Support respectful workplace campaigns
There are a number of campaigns advocating for respectful and equal workplaces.

There are a number of campaigns advocating for respectful and equal workplaces. Campaigns such as Stop it at the Start, Doing Nothing Does Harm and Call it out have resources you can use at your workplace.
These campaigns highlight through everyday scenarios the way attitudes and behaviours that disrespect women are excused or trivialised, and contribute to different forms of gender-based harm, including sexual harassment.
Stop it at the Start is an initiative aimed at adults who interact with young people: parents and family members of children aged 10 to 17, and teachers, coaches, community leaders and employers of young people.

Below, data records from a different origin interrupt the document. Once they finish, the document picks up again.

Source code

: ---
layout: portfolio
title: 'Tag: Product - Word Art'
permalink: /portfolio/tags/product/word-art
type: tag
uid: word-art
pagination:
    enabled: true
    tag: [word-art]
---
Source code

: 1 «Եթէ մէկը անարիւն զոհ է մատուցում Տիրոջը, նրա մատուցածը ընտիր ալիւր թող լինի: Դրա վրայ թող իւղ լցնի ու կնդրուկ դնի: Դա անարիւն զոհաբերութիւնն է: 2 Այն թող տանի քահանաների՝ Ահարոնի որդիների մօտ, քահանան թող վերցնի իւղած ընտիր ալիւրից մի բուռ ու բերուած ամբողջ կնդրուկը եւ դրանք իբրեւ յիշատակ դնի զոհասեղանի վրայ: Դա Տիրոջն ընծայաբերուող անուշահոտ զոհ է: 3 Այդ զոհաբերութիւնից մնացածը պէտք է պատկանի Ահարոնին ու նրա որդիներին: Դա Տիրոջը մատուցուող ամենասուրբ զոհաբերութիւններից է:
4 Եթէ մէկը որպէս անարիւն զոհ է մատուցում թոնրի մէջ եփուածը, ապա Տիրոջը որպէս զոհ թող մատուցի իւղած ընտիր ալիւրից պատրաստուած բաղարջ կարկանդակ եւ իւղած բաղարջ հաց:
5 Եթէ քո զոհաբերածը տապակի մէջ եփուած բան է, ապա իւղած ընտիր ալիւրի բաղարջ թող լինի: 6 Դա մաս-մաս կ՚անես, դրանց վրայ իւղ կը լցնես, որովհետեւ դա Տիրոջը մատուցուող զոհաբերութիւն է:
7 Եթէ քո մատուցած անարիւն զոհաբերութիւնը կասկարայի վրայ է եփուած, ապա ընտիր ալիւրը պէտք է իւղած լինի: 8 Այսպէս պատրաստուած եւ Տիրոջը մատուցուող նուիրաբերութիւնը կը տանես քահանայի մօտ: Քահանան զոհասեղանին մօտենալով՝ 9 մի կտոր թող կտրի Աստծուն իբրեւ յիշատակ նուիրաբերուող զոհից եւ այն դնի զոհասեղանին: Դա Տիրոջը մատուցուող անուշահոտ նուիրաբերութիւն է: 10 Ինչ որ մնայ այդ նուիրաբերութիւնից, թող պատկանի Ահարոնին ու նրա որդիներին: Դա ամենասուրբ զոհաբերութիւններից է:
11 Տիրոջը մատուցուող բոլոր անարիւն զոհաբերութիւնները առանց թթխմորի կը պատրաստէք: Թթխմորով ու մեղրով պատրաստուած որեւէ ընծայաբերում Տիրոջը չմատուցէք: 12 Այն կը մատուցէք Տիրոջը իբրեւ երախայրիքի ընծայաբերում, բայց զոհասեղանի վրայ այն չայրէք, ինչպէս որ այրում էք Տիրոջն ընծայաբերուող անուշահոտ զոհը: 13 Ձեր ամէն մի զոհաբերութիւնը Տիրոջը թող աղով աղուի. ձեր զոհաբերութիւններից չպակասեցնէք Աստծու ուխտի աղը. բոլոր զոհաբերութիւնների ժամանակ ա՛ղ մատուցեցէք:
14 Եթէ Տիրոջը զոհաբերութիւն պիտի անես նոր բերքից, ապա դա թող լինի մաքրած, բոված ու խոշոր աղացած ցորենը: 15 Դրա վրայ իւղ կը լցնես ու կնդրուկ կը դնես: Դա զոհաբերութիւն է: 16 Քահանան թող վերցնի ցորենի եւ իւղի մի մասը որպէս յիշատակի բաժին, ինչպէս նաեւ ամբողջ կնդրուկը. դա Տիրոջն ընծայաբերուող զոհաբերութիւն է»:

It aims to help break the cycle of violence against women by encouraging adults to reflect on their attitudes, and have conversations about respect with young people.
The campaign’s starting point is that violence against women begins with disrespectful behaviour, that adults have the strongest influence on young people's attitudes about disrespect towards women, and that excusing disrespectful and aggressive behaviours towards girls and women is learned from an early age.
For more resources from Stop it at the Start go to their website.
Our Watch’s Doing Nothing Does Harm campaign recognises that disrespect towards women is an underlying driver of high levels of violence against women, and seeks to create a culture where disrespect towards women is unacceptable. Its focus is on encouraging active bystander action across the community and motivating people to do something when they see or hear disrespect towards women.
For more resources from Doing Nothing Does Harm go to their website.
Respect Victoria’s Respect Women: Call it out–active bystander campaign targets sexual harassment on public transport. The campaign’s webpage outlines what behaviours may constitute sexual harassment and sets out simple steps to become an active bystander. The campaign aims to ‘get as many people from right across the state of Victoria to understand the most effective and safest ways to call out all forms of sexual harassment witnessed on public transport’
For more resources from Call it out go to their website.
All of these campaigns have in common a recognition of the gendered drivers of violence against women and that eliminating violence means shifting these societal attitudes and norms. For example, Respect Victoria’s campaign identifies that:
violence against women is primarily driven by gender inequality … this campaign aims to disrupt the social norms, practices and structures that allow it to happen
The campaigns all use examples from ‘real life’ to show the subtle (and sometimes overt) nature of the behaviours that condone and reinforce gender inequality. As they are universal campaigns - targeting all people across the community - they also ensure high levels of engagement with men. Take a look at the campaign materials and use them to good effect at your workplace.